## Work request
Print the data that follows exactly as it stands, from its first line through the line containing "Relaciones | Se", and stop there.
=== Section Start ===
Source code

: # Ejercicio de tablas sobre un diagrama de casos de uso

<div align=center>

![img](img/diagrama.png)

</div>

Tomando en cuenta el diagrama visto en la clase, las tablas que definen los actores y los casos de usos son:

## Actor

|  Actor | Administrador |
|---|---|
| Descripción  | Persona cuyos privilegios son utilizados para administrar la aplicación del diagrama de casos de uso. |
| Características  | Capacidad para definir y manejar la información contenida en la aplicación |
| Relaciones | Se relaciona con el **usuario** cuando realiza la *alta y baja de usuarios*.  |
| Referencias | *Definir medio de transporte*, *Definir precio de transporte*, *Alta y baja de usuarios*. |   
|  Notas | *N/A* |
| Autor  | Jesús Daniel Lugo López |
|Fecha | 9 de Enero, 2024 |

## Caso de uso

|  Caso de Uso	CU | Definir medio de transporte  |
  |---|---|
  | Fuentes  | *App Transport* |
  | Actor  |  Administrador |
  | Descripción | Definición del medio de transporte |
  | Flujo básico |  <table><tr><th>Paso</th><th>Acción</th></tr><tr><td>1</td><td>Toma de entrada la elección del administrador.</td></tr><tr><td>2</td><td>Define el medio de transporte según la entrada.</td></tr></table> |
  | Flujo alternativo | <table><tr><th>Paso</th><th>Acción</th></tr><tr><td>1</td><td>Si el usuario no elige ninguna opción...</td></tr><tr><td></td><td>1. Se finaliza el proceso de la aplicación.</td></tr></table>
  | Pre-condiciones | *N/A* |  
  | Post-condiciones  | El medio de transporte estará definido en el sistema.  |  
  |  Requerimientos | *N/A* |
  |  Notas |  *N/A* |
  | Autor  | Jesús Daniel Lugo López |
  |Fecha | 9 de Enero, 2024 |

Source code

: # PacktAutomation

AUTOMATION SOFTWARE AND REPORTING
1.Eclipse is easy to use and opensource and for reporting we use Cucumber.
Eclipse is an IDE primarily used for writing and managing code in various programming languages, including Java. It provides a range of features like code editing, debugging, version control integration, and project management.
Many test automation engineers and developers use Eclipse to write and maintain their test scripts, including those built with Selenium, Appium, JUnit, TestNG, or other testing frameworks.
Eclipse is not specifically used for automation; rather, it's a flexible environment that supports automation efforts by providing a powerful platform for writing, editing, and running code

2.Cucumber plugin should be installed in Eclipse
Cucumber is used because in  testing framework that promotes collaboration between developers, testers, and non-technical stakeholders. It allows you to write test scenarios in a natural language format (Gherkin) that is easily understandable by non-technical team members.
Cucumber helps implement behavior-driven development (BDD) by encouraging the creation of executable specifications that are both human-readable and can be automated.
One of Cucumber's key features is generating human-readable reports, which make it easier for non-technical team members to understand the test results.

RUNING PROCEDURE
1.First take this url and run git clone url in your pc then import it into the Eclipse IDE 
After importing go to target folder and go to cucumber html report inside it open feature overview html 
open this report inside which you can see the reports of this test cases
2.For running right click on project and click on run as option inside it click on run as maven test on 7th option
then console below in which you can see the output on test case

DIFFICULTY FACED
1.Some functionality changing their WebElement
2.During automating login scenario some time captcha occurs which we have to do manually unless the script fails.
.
=== Section End ===
## Answer for the task
Source code

: # Ejercicio de tablas sobre un diagrama de casos de uso

<div align=center>

![img](img/diagrama.png)

</div>

Tomando en cuenta el diagrama visto en la clase, las tablas que definen los actores y los casos de usos son:

## Actor

|  Actor | Administrador |
|---|---|
| Descripción  | Persona cuyos privilegios son utilizados para administrar la aplicación del diagrama de casos de uso. |
| Características  | Capacidad para definir y manejar la información contenida en la aplicación |
| Relaciones | Se relaciona con el **usuario** cuando realiza la *alta y baja de usuarios*.  |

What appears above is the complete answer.